Arbitra bene oggi, e arbitra meglio domani, Lamonica si ritrova in serie A nel 1993: oltre 500 partite, 10 finali scudetto e la nomina ad internazionale nel 1996. Il “Principe” espande il suo reame: arbitra in Eurolega, è sua la Finale degli Europei di Svezia ’03 quando l’Italia conquista il pass per Atene ’04 grazie al terzo posto. Potremmo andare avanti a lungo, ci limitiamo alle finali di Eurolega (2002 e 2007), alla semifinale olimpica Argentina-USA e alla Finale Mondiale dello scorso settembre tra Turchia e Stati Uniti.

«Ho visto tanti campioni da vicino: Ginobili, Jaric, Parker, Belinelli, il team Usa a Pechino con tutte le star dell’Nba e Durant all’ultimo mondiale, eppure se c’è qualcuno che mi ha particolarmente impressionato è Ricky Rubio. Fatico a pensare ad un altro giocatore con la faccia così agonisticamente cattiva. Uno che entra in una finale olimpica, ruba palla a Wade e serve un compagno con un no look. Roba da fenomeni».

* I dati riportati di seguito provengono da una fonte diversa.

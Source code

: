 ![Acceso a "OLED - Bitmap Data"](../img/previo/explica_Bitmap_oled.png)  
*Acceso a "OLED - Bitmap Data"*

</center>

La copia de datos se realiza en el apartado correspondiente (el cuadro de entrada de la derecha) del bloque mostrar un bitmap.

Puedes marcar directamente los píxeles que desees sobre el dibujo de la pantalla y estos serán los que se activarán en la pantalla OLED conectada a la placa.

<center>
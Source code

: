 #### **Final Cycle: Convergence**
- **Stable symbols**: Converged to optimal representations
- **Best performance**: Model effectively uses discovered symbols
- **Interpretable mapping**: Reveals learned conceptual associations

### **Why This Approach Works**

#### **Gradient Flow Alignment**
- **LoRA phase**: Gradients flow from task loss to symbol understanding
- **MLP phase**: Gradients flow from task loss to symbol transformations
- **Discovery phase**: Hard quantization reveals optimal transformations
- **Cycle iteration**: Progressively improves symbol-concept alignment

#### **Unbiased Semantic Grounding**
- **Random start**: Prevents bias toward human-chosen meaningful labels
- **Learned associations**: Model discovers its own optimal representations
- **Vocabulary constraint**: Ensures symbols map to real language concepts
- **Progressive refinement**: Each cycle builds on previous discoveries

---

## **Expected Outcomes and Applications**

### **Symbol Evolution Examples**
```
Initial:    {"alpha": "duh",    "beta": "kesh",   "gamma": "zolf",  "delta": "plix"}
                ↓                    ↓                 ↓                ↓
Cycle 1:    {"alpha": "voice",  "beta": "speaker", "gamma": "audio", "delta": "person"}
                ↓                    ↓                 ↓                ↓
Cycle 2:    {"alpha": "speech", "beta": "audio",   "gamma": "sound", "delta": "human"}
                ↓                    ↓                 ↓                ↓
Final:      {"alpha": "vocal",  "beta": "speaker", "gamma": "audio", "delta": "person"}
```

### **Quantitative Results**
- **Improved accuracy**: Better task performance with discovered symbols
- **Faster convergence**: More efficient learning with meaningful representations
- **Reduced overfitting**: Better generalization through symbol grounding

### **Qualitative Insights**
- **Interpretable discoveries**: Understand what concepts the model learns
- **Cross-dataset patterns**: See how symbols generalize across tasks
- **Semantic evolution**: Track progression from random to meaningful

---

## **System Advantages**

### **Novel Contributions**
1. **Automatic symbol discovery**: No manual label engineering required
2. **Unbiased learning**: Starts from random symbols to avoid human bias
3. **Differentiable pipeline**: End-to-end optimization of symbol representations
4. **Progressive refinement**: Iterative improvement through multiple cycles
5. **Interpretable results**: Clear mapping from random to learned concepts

Parla con passione e sciorina i suoi mantra per un fischietto di successo: «Self control ed equilibrio sono le fondamenta del buon arbitro, le conoscenze tecniche vengono dopo – spiega -. L\'arbitro bravo è quello che non si ricorda al termine della partita. Noi non dobbiamo essere protagonisti di una gara».

E ampliando lo sguardo al sistema non ha dubbi: «Ognuno deve trovare la sua collocazione nelle mille sfaccettature di questo sport che tutti noi amiamo. C’è chi farà il giocatore perché ha grandi capacità tecniche, e chi l’allenatore perché riesce a capire all’istante e sotto pressione qual è la mossa giusta. Il nostro sistema non vive un momento felice perché mancano i dirigenti, le idee e le motivazioni: da qui dovremmo ripartire».

Intanto il basket italiano si è dato nuove regole a partire da questa stagione e Lamonica prova a fare il punto su quali “sposteranno” realmente gli equilibri del gioco: «Tutti hanno focalizzato l’attenzione sulla linea da 3 ma cambierà poco. Così come il semicerchio, perché l’applicazione prevede che entrambi i piedi debbano essere all’interno dell’area. Mentre farei attenzione al “passaggio indietro”: fischieremo più 8” e meno palla indietro. E occhio anche ai 14” che tenderanno a velocizzare il gioco regalando maggiore spettacolarità. Forse questa è l’unica regola che avvicina davvero il basket europeo alle stelle d’oltreoceano».